Abstract

In haematopoietic stem-cell transplantation, male recipients of female grafts have an increased risk of graft-versus-host disease and female recipients have both an increased risk of rejection of male grafts and of specific T-cell and antibody reactivity against H-Y encoded gene products. By contrast, in kidney transplantation, the role of H-Y as a minor histocompatibility antigen has been disputed. We aimed to investigate whether an immunological H-Y effect occurs in kidney transplantation. We did a retrospective cohort study between 1985 and 2004 in 195 516 recipients of allografts from deceased donors. We used multivariate statistical methods to compare graft survival and death-censored graft survival rates for female and male donor kidneys in female and male recipients at 1 and 10 years. Graft loss was more common with kidneys from female donors than with those from male donors (p<0.001) after both 1 and 10 years.
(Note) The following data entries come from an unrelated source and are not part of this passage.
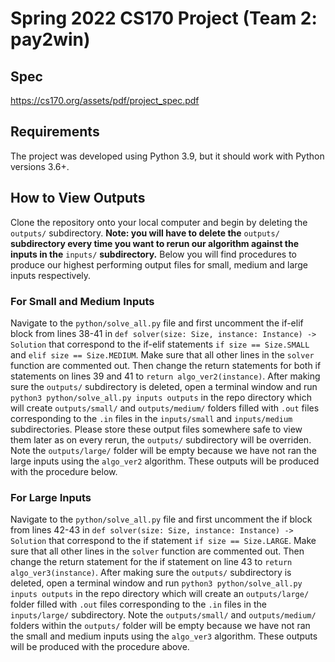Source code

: # Spring 2022 CS170 Project (Team 2: pay2win)

## Spec
https://cs170.org/assets/pdf/project_spec.pdf

## Requirements

The project was developed using Python 3.9, but it should work with Python versions 3.6+.

## How to View Outputs

Clone the repository onto your local computer and begin by deleting the `outputs/` subdirectory. **Note: you will have to delete the** `outputs/` **subdirectory every time you want to rerun our algorithm against the inputs in the** `inputs/` **subdirectory.** Below you will find procedures to produce our highest performing output files for small, medium and large inputs respectively.

### For Small and Medium Inputs

Navigate to the `python/solve_all.py` file and first uncomment the if-elif block from lines 38-41 in `def solver(size: Size, instance: Instance) -> Solution` that correspond to the if-elif statements `if size == Size.SMALL` and `elif size == Size.MEDIUM`. Make sure that all other lines in the `solver` function are commented out. Then change the return statements for both if statements on lines 39 and 41 to `return algo_ver2(instance)`. After making sure the `outputs/` subdirectory is deleted, open a terminal window and run `python3 python/solve_all.py inputs outputs` in the repo directory which will create `outputs/small/` and `outputs/medium/` folders filled with `.out` files corresponding to the `.in` files in the `inputs/small` and `inputs/medium` subdirectories. Please store these output files somewhere safe to view them later as on every rerun, the `outputs/` subdirectory will be overriden. Note the `outputs/large/` folder will be empty because we have not ran the large inputs using the `algo_ver2` algorithm. These outputs will be produced with the procedure below.

### For Large Inputs

Navigate to the `python/solve_all.py` file and first uncomment the if block from lines 42-43 in `def solver(size: Size, instance: Instance) -> Solution` that correspond to the if statement `if size == Size.LARGE`. Make sure that all other lines in the `solver` function are commented out. Then change the return statement for the if statement on line 43 to `return algo_ver3(instance)`. After making sure the `outputs/` subdirectory is deleted, open a terminal window and run `python3 python/solve_all.py inputs outputs` in the repo directory which will create an `outputs/large/` folder filled with `.out` files corresponding to the `.in` files in the `inputs/large/` subdirectory. Note the `outputs/small/` and `outputs/medium/` folders within the `outputs/` folder will be empty because we have not ran the small and medium inputs using the `algo_ver3` algorithm. These outputs will be produced with the procedure above.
Female recipients had a lower rate of graft failure between the end of the first year and the end of the tenth year (p<0.001). Compared with all other combinations of sex, transplantation of male donor kidneys into female recipients was associated with an increased risk of graft failure during the first year (hazard ratio [HR] 1.08, 95% CI 1.03-1.14, p=0.003; death censored HR 1.11, 1.04-1.19, p=0.003) and between 2 and 10 years (HR 1.06, 1.01-1.10, p=0.008; death censored HR 1.10, 1.05-1.16, p<0.001). H-Y minor histocompatibility affects human kidney transplantation.